=== EXTRACTED DATA ===

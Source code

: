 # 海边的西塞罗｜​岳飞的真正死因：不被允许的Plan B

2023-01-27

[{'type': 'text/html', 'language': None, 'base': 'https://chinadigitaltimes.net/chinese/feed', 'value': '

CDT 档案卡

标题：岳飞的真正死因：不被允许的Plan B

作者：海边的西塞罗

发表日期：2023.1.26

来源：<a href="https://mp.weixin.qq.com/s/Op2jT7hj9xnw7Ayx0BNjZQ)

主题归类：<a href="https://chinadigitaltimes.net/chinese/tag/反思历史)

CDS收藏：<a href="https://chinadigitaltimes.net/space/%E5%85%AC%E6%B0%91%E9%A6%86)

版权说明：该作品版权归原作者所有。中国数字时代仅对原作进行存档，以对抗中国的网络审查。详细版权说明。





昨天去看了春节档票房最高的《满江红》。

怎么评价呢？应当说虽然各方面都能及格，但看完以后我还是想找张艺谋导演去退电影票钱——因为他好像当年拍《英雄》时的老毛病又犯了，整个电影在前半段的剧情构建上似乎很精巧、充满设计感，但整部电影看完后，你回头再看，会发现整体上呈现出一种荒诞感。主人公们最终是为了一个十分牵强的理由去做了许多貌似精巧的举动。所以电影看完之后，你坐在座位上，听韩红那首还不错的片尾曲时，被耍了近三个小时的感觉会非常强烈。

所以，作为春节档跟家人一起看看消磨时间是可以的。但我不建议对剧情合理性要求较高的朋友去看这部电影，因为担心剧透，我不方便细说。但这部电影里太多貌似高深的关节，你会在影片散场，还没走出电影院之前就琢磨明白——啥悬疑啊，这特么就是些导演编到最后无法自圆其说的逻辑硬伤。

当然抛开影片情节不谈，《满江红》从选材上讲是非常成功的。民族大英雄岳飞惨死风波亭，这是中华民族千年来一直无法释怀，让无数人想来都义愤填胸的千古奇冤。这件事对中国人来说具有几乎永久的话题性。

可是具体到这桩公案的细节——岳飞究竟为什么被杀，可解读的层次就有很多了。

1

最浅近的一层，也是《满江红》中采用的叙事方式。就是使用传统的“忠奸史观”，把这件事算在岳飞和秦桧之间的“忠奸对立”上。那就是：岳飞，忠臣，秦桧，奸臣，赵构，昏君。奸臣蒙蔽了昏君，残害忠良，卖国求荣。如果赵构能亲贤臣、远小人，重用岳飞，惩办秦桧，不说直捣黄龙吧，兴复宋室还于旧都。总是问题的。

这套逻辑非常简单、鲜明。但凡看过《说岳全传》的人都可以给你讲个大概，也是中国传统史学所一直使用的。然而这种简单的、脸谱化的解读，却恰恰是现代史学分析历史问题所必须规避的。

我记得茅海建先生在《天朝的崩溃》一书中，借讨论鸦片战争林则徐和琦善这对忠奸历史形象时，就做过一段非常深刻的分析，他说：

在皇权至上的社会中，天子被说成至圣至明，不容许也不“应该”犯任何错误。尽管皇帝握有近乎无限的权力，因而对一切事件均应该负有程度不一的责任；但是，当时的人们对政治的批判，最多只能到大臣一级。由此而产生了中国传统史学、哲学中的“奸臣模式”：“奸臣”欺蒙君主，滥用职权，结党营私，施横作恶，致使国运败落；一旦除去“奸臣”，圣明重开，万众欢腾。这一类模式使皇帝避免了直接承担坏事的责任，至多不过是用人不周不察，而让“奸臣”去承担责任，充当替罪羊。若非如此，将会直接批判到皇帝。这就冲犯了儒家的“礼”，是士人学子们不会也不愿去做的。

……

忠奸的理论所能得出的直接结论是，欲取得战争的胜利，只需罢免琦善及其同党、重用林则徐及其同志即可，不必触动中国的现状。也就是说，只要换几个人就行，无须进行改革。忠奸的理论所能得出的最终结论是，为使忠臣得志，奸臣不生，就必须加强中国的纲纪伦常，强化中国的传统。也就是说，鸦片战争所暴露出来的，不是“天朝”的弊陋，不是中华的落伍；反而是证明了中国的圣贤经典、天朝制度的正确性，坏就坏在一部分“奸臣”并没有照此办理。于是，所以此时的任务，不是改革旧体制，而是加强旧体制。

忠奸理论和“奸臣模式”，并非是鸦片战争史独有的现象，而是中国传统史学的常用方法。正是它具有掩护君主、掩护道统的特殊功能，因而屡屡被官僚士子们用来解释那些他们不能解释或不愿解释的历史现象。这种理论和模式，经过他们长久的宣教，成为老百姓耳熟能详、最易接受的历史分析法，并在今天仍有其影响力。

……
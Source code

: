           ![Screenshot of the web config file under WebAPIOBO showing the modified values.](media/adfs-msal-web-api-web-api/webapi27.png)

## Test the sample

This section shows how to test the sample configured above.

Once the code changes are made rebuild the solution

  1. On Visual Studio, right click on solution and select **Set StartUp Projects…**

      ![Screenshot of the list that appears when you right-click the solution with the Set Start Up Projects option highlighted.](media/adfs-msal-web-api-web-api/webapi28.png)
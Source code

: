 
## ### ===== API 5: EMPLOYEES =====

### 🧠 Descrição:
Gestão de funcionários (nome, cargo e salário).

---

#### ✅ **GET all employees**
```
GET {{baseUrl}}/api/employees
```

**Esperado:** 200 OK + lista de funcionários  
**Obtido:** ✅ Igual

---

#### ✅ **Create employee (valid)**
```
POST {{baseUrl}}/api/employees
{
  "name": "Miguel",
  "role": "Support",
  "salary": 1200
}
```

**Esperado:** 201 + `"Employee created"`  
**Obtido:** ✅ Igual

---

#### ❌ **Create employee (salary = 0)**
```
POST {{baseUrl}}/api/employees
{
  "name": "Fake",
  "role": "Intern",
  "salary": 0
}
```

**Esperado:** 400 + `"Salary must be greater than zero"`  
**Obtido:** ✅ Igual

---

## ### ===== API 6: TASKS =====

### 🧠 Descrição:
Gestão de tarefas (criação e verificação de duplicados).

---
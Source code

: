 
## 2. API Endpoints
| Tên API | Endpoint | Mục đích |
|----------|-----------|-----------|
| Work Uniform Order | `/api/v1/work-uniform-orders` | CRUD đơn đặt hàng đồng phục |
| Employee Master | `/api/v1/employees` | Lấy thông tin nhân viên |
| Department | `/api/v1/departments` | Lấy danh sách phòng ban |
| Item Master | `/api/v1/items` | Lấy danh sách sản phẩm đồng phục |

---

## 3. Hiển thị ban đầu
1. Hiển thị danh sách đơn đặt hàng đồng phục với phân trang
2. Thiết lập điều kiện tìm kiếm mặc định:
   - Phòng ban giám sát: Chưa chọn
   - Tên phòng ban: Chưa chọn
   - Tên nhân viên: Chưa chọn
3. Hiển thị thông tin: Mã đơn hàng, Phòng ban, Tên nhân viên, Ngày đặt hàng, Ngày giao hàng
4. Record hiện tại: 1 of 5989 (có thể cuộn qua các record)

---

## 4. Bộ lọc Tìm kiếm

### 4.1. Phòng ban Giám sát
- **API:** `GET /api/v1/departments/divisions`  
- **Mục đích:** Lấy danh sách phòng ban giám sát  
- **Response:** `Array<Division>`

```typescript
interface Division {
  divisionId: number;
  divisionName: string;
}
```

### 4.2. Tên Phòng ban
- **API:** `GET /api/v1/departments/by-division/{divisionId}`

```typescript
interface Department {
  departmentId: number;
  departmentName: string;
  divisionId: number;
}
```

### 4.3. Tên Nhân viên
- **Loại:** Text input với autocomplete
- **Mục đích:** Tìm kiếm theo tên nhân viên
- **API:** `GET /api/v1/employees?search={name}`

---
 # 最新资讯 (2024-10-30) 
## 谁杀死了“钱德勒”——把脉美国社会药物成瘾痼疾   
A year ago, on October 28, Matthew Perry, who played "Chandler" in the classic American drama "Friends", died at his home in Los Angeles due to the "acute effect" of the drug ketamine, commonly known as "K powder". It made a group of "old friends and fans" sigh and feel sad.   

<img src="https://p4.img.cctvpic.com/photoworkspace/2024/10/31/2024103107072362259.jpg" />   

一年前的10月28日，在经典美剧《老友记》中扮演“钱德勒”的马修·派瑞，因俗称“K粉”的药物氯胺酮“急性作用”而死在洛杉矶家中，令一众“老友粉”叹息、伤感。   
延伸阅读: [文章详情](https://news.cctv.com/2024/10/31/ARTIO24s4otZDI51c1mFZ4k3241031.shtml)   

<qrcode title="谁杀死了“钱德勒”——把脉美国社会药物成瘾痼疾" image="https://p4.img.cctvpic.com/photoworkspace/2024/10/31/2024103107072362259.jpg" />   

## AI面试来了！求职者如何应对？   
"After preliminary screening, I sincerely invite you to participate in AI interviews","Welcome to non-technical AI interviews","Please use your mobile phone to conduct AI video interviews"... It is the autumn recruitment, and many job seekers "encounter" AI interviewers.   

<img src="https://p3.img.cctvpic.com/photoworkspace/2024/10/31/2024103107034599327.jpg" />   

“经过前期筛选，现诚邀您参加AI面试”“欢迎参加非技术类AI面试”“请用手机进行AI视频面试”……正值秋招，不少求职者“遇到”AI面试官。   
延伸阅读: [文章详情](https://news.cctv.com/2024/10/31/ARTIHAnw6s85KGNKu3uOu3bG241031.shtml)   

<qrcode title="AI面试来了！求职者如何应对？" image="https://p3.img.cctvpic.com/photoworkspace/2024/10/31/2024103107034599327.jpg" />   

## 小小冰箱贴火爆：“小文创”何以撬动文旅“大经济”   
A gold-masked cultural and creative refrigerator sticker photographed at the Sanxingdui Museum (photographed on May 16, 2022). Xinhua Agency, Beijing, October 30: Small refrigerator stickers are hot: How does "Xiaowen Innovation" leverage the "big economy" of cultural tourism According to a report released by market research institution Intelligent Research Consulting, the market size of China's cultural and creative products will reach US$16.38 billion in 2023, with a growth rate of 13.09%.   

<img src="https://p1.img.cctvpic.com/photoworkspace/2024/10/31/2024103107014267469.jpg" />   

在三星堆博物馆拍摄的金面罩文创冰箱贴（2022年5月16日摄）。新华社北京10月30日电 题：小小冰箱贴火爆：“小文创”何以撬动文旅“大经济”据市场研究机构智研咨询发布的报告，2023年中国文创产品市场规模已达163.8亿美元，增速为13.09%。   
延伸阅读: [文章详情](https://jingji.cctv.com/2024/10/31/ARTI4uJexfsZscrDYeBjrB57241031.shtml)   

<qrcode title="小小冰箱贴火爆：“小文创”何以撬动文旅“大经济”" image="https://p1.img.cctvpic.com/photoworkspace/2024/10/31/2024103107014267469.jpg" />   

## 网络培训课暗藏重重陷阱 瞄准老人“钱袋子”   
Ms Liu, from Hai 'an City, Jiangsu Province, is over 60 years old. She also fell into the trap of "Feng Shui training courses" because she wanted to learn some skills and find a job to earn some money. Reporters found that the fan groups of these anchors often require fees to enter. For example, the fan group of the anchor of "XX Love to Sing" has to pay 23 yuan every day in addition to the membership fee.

=== TASK ITEM ===
Would you print exactly and only the lines of the material above that run from the line with "# 海边的西塞罗｜​岳飞的真正死因：不被允许的Plan B" through the line with "昨天去看了春节档票房最高的《满江红》。", both included?

=== SOLUTION TO THIS EXERCISE ===
: # 海边的西塞罗｜​岳飞的真正死因：不被允许的Plan B

2023-01-27

[{'type': 'text/html', 'language': None, 'base': 'https://chinadigitaltimes.net/chinese/feed', 'value': '

CDT 档案卡

标题：岳飞的真正死因：不被允许的Plan B

作者：海边的西塞罗

发表日期：2023.1.26

来源：<a href="https://mp.weixin.qq.com/s/Op2jT7hj9xnw7Ayx0BNjZQ)

主题归类：<a href="https://chinadigitaltimes.net/chinese/tag/反思历史)

CDS收藏：<a href="https://chinadigitaltimes.net/space/%E5%85%AC%E6%B0%91%E9%A6%86)

版权说明：该作品版权归原作者所有。中国数字时代仅对原作进行存档，以对抗中国的网络审查。详细版权说明。





昨天去看了春节档票房最高的《满江红》。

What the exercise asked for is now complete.